◆ DATA FOR THIS EXERCISE:
########################################

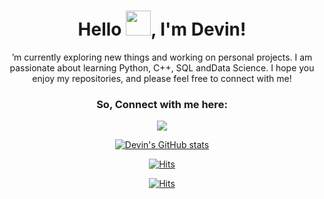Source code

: <div align="center">
  <h1>Hello <img src="https://github.com/TheDudeThatCode/TheDudeThatCode/blob/master/Assets/Hi.gif" height='40' width='40'>, I'm Devin!</h1>
</div>
<div align="center">
  <p> ’m currently exploring new things and working on personal projects. I am passionate about learning Python, C++, SQL andData Science. I hope you enjoy my repositories, and please feel free to connect with me!  </p>
</div>
<div align="center">
<h3>So, Connect with me here: </h3>
  <a href="https://www.linkedin.com/in/devinjpowers"><img src="https://img.icons8.com/offices/50/000000/linkedin.png"/></a>


[![Devin's GitHub stats](https://github-readme-stats.vercel.app/api?username=devinpowers)](https://github.com/anuraghazra/github-readme-stats)


[![Hits](https://hits.seeyoufarm.com/api/count/incr/badge.svg?url=https%3A%2F%2Fgithub.com%2Fdevinpowers&count_bg=%233D46C8&title_bg=%23555555&icon=apple.svg&icon_color=%23E7E7E7&title=hits&edge_flat=false)](https://hits.seeyoufarm.com)



[![Hits](https://hits.seeyoufarm.com/api/count/incr/badge.svg?url=https%3A%2F%2Fgithub.com%2Fdevinpowers%2Fdevinpowers.github.io&count_bg=%233D46C8&title_bg=%23EB0909&icon=apple.svg&icon_color=%23E7E7E7&title=hits&edge_flat=false)](https://hits.seeyoufarm.com)
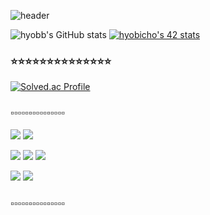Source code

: ![header](https://capsule-render.vercel.app/api?type=waving&color=gradient&height=300&section=header&text=Хёпин&fontSize=90)

![hyobb's GitHub stats](https://github-readme-stats.vercel.app/api?username=hyobb109&show_icons=true&theme=nightowl)
<a href="https://github.com/JaeSeoKim/badge42"><img src="https://badge42.vercel.app/api/v2/clal1hna700060gl93fwo7opd/stats?cursusId=21&coalitionId=87" alt="hyobicho's 42 stats" /></a>
### ⭐️⭐️⭐️⭐️⭐️⭐️⭐️⭐️⭐️⭐️⭐️⭐️⭐️⭐️
[![Solved.ac Profile](http://mazassumnida.wtf/api/v2/generate_badge?boj=chodl201)](https://solved.ac/chodl201/)
### ▫️▫️▫️▫️▫️▫️▫️▫️▫️▫️▫️▫️▫️▫️▫
<p>
  <img src="https://img.shields.io/badge/C-A8B9CC.svg?&style=for-the-badge&logo=C&logoColor=FFFFFF">
  <img src="https://img.shields.io/badge/Python-3776AB.svg?&style=for-the-badge&logo=Python&logoColor=FFFFFF">
</p>
<p >
  <p>
    <img src="https://img.shields.io/badge/JavaScript-F7DF1E.svg?&style=for-the-badge&logo=JavaScript&logoColor=FFFFFF">
    <img src="https://img.shields.io/badge/HTML5-E34F26.svg?&style=for-the-badge&logo=HTML5&logoColor=FFFFFF">
    <img src="https://img.shields.io/badge/CSS-1572B6.svg?&style=for-the-badge&logo=CSS3&logoColor=FFFFFF">
  </p>
  <p>
    <img src="https://img.shields.io/badge/Visual_Studio_Code-5C2D91.svg?&style=for-the-badge&logo=VisualStudioCode&logoColor=FFFFFF">
    <img src="https://img.shields.io/badge/Vim-019733.svg?&style=for-the-badge&logo=Vim&logoColor=FFFFFF"> 
  </p>
</p>

### ▫️▫️▫️▫️▫️▫️▫️▫️▫️▫️▫️▫️▫️▫️▫



<!--
**hyobb109/hyobb109** is a ✨ _special_ ✨ repository because its `README.md` (this file) appears on your GitHub profile.

Here are some ideas to get you started:

- 🔭 I’m currently working on ...
- 🌱 I’m currently learning ...
- 👯 I’m looking to collaborate on ...
- 🤔 I’m looking for help with ...
- 💬 Ask me about ...
- 📫 How to reach me: ...
- 😄 Pronouns: ...
- ⚡ Fun fact: ...
-->
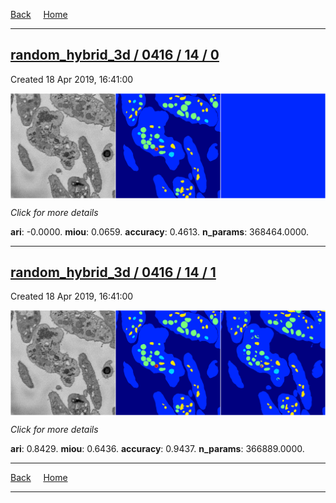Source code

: 
[Back](..)&nbsp;&nbsp;&nbsp;&nbsp;&nbsp;[Home](https://leapmanlab.github.io/snapshots)

---

<div class="summary"><a href="0"><h2>random_hybrid_3d / 0416 / 14 / 0</h2></a><p>Created 18 Apr 2019, 16:41:00
</p><a href="0"><img src="0/media/summary.png" align="center"></a><p>
<i>Click for more details</i>
</p></div>

**ari**: -0.0000. **miou**: 0.0659. **accuracy**: 0.4613. **n_params**: 368464.0000. 

---

<div class="summary"><a href="1"><h2>random_hybrid_3d / 0416 / 14 / 1</h2></a><p>Created 18 Apr 2019, 16:41:00
</p><a href="1"><img src="1/media/summary.png" align="center"></a><p>
<i>Click for more details</i>
</p></div>

**ari**: 0.8429. **miou**: 0.6436. **accuracy**: 0.9437. **n_params**: 366889.0000. 

---

[Back](..)&nbsp;&nbsp;&nbsp;&nbsp;&nbsp;[Home](https://leapmanlab.github.io/snapshots)

---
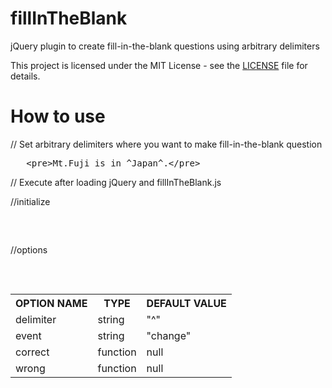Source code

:# fillInTheBlank

jQuery plugin to create fill-in-the-blank questions using arbitrary delimiters

This project is licensed under the MIT License - see the [LICENSE](LICENSE) file for details.

# How to use

// Set arbitrary delimiters where you want to make fill-in-the-blank question

<pre>
   &lt;pre&gt;Mt.Fuji is in ^Japan^.&lt;/pre&gt;
</pre>

// Execute after loading jQuery and fillInTheBlank.js

//initialize
<pre>
<script>
  $("pre").fillInTheBlank();
</script>
</pre>

//options
<pre>
<script>
$("pre").each(function() {
  $(this).fillInTheBlank({
    delimiter: "^", // Delimiter to use -- default "^"
    event: "change", // Event that triggers the check　--default "change"
    correct: function() {
      alert("Correct!"); // When event is occured and answer is collect..
    },
    wrong: function() {
      alert("Sorry, that's incorrect."); // When event is occured and answer is wrong..
    }
  });
});
</script>
</pre>
<table>
  <tr>
    <th>OPTION NAME</th><th>TYPE</th><th>DEFAULT VALUE</th>
  </tr>
  <tr>
    <td>delimiter</td><td>string</td><td>"^"</td>
  </tr>
  <tr>
    <td>event</td><td>string</td><td>"change"</td>
  </tr>
  <tr>
    <td>correct</td><td>function</td><td>null</td>
  </tr>
    <td>wrong</td><td>function</td><td>null</td>
</table>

########################################

◆ WHAT THIS TASK INVOLVES: The whole listing, pictures excluded, should be output exactly.

◆ ANSWER:
Source code

: <div align="center">
  <h1>Hello <img src="https://github.com/TheDudeThatCode/TheDudeThatCode/blob/master/Assets/Hi.gif" height='40' width='40'>, I'm Devin!</h1>
</div>
<div align="center">
  <p> ’m currently exploring new things and working on personal projects. I am passionate about learning Python, C++, SQL andData Science. I hope you enjoy my repositories, and please feel free to connect with me!  </p>
</div>
<div align="center">
<h3>So, Connect with me here: </h3>
  <a href="https://www.linkedin.com/in/devinjpowers"><img src="https://img.icons8.com/offices/50/000000/linkedin.png"/></a>


[![Devin's GitHub stats](https://github-readme-stats.vercel.app/api?username=devinpowers)](https://github.com/anuraghazra/github-readme-stats)


[![Hits](https://hits.seeyoufarm.com/api/count/incr/badge.svg?url=https%3A%2F%2Fgithub.com%2Fdevinpowers&count_bg=%233D46C8&title_bg=%23555555&icon=apple.svg&icon_color=%23E7E7E7&title=hits&edge_flat=false)](https://hits.seeyoufarm.com)



[![Hits](https://hits.seeyoufarm.com/api/count/incr/badge.svg?url=https%3A%2F%2Fgithub.com%2Fdevinpowers%2Fdevinpowers.github.io&count_bg=%233D46C8&title_bg=%23EB0909&icon=apple.svg&icon_color=%23E7E7E7&title=hits&edge_flat=false)](https://hits.seeyoufarm.com)
Source code

: ![header](https://capsule-render.vercel.app/api?type=waving&color=gradient&height=300&section=header&text=Хёпин&fontSize=90)

![hyobb's GitHub stats](https://github-readme-stats.vercel.app/api?username=hyobb109&show_icons=true&theme=nightowl)
<a href="https://github.com/JaeSeoKim/badge42"><img src="https://badge42.vercel.app/api/v2/clal1hna700060gl93fwo7opd/stats?cursusId=21&coalitionId=87" alt="hyobicho's 42 stats" /></a>
### ⭐️⭐️⭐️⭐️⭐️⭐️⭐️⭐️⭐️⭐️⭐️⭐️⭐️⭐️
[![Solved.ac Profile](http://mazassumnida.wtf/api/v2/generate_badge?boj=chodl201)](https://solved.ac/chodl201/)
### ▫️▫️▫️▫️▫️▫️▫️▫️▫️▫️▫️▫️▫️▫️▫
<p>
  <img src="https://img.shields.io/badge/C-A8B9CC.svg?&style=for-the-badge&logo=C&logoColor=FFFFFF">
  <img src="https://img.shields.io/badge/Python-3776AB.svg?&style=for-the-badge&logo=Python&logoColor=FFFFFF">
</p>
<p >
  <p>
    <img src="https://img.shields.io/badge/JavaScript-F7DF1E.svg?&style=for-the-badge&logo=JavaScript&logoColor=FFFFFF">
    <img src="https://img.shields.io/badge/HTML5-E34F26.svg?&style=for-the-badge&logo=HTML5&logoColor=FFFFFF">
    <img src="https://img.shields.io/badge/CSS-1572B6.svg?&style=for-the-badge&logo=CSS3&logoColor=FFFFFF">
  </p>
  <p>
    <img src="https://img.shields.io/badge/Visual_Studio_Code-5C2D91.svg?&style=for-the-badge&logo=VisualStudioCode&logoColor=FFFFFF">
    <img src="https://img.shields.io/badge/Vim-019733.svg?&style=for-the-badge&logo=Vim&logoColor=FFFFFF"> 
  </p>
</p>

### ▫️▫️▫️▫️▫️▫️▫️▫️▫️▫️▫️▫️▫️▫️▫



<!--
**hyobb109/hyobb109** is a ✨ _special_ ✨ repository because its `README.md` (this file) appears on your GitHub profile.

Here are some ideas to get you started:

- 🔭 I’m currently working on ...
- 🌱 I’m currently learning ...
- 👯 I’m looking to collaborate on ...
- 🤔 I’m looking for help with ...
- 💬 Ask me about ...
- 📫 How to reach me: ...
- 😄 Pronouns: ...
- ⚡ Fun fact: ...
-->
Source code

: 
[Back](..)&nbsp;&nbsp;&nbsp;&nbsp;&nbsp;[Home](https://leapmanlab.github.io/snapshots)

---

<div class="summary"><a href="0"><h2>random_hybrid_3d / 0416 / 14 / 0</h2></a><p>Created 18 Apr 2019, 16:41:00
</p><a href="0"><img src="0/media/summary.png" align="center"></a><p>
<i>Click for more details</i>
</p></div>

**ari**: -0.0000. **miou**: 0.0659. **accuracy**: 0.4613. **n_params**: 368464.0000. 

---

<div class="summary"><a href="1"><h2>random_hybrid_3d / 0416 / 14 / 1</h2></a><p>Created 18 Apr 2019, 16:41:00
</p><a href="1"><img src="1/media/summary.png" align="center"></a><p>
<i>Click for more details</i>
</p></div>

**ari**: 0.8429. **miou**: 0.6436. **accuracy**: 0.9437. **n_params**: 366889.0000. 

---

[Back](..)&nbsp;&nbsp;&nbsp;&nbsp;&nbsp;[Home](https://leapmanlab.github.io/snapshots)

---
Source code

:# fillInTheBlank

jQuery plugin to create fill-in-the-blank questions using arbitrary delimiters

This project is licensed under the MIT License - see the [LICENSE](LICENSE) file for details.

# How to use

// Set arbitrary delimiters where you want to make fill-in-the-blank question

<pre>
   &lt;pre&gt;Mt.Fuji is in ^Japan^.&lt;/pre&gt;
</pre>

// Execute after loading jQuery and fillInTheBlank.js

//initialize
<pre>
<script>
  $("pre").fillInTheBlank();
</script>
</pre>

//options
<pre>
<script>
$("pre").each(function() {
  $(this).fillInTheBlank({
    delimiter: "^", // Delimiter to use -- default "^"
    event: "change", // Event that triggers the check　--default "change"
    correct: function() {
      alert("Correct!"); // When event is occured and answer is collect..
    },
    wrong: function() {
      alert("Sorry, that's incorrect."); // When event is occured and answer is wrong..
    }
  });
});
</script>
</pre>
<table>
  <tr>
    <th>OPTION NAME</th><th>TYPE</th><th>DEFAULT VALUE</th>
  </tr>
  <tr>
    <td>delimiter</td><td>string</td><td>"^"</td>
  </tr>
  <tr>
    <td>event</td><td>string</td><td>"change"</td>
  </tr>
  <tr>
    <td>correct</td><td>function</td><td>null</td>
  </tr>
    <td>wrong</td><td>function</td><td>null</td>
</table>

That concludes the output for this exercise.